**Task item:** Look through the data that follows and work out how many lines contain the string "vuông". Nothing but that number should be given.

Saved entries:
------------------------------------------------

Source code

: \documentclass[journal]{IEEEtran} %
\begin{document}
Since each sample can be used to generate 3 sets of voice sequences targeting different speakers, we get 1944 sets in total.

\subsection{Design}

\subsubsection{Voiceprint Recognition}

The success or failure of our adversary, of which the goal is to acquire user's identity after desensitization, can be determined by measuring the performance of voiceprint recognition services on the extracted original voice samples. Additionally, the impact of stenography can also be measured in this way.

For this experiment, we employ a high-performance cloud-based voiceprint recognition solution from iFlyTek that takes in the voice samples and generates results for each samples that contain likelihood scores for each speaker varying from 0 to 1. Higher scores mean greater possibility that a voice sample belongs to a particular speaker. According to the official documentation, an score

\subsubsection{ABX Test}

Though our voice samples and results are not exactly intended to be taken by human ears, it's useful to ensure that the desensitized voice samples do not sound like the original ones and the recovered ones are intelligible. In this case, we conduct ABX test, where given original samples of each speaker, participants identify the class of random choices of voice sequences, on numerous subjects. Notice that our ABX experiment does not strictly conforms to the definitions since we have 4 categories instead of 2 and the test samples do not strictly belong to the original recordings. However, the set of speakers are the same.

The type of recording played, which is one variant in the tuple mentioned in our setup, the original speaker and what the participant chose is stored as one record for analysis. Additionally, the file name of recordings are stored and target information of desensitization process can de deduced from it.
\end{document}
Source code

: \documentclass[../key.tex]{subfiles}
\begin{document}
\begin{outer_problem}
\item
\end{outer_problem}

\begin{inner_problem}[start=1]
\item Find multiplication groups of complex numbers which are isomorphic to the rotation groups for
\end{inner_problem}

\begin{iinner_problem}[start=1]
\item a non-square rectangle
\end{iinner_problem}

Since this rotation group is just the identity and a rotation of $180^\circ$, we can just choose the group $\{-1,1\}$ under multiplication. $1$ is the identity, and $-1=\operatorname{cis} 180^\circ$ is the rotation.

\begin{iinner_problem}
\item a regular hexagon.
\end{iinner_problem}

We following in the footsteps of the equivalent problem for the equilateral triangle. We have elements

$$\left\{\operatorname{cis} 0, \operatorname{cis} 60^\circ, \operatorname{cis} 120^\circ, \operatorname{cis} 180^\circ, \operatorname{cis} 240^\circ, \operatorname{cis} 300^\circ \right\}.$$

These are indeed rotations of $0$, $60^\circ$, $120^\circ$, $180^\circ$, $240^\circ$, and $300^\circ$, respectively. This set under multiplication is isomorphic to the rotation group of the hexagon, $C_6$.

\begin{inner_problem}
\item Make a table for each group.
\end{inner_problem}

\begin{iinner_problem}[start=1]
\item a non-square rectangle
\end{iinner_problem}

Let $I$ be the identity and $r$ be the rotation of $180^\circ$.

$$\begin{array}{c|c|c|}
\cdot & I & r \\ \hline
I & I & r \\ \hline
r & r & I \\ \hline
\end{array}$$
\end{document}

------------------------------------------------

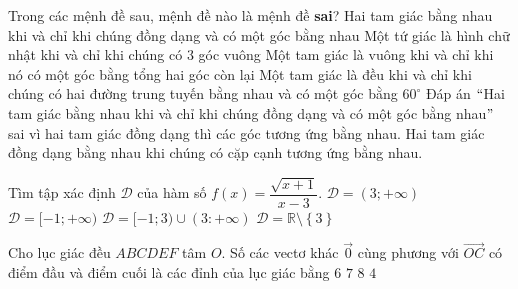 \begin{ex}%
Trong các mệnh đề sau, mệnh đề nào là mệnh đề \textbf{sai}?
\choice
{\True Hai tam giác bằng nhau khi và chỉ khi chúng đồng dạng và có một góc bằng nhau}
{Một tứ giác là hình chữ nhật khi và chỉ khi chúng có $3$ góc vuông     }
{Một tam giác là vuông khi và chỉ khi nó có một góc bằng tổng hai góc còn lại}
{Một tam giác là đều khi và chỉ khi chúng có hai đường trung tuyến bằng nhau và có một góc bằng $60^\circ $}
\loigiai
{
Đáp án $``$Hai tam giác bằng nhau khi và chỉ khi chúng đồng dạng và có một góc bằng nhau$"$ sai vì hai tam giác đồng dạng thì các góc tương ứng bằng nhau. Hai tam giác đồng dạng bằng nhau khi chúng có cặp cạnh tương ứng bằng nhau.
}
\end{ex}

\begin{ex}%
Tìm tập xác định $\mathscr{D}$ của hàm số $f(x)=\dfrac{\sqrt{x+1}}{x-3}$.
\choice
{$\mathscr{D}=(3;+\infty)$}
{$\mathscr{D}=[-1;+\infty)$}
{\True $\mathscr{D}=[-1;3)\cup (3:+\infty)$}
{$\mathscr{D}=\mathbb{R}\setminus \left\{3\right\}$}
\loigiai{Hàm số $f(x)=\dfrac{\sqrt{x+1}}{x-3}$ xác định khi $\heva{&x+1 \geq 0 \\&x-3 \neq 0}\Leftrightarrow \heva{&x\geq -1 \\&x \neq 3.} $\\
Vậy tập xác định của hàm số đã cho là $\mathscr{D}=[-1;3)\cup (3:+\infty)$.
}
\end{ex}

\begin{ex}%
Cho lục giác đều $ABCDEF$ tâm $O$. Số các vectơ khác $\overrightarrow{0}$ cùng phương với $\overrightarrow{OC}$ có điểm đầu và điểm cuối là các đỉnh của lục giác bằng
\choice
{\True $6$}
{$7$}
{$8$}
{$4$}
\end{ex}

------------------------------------------------

**Result of the task:** 2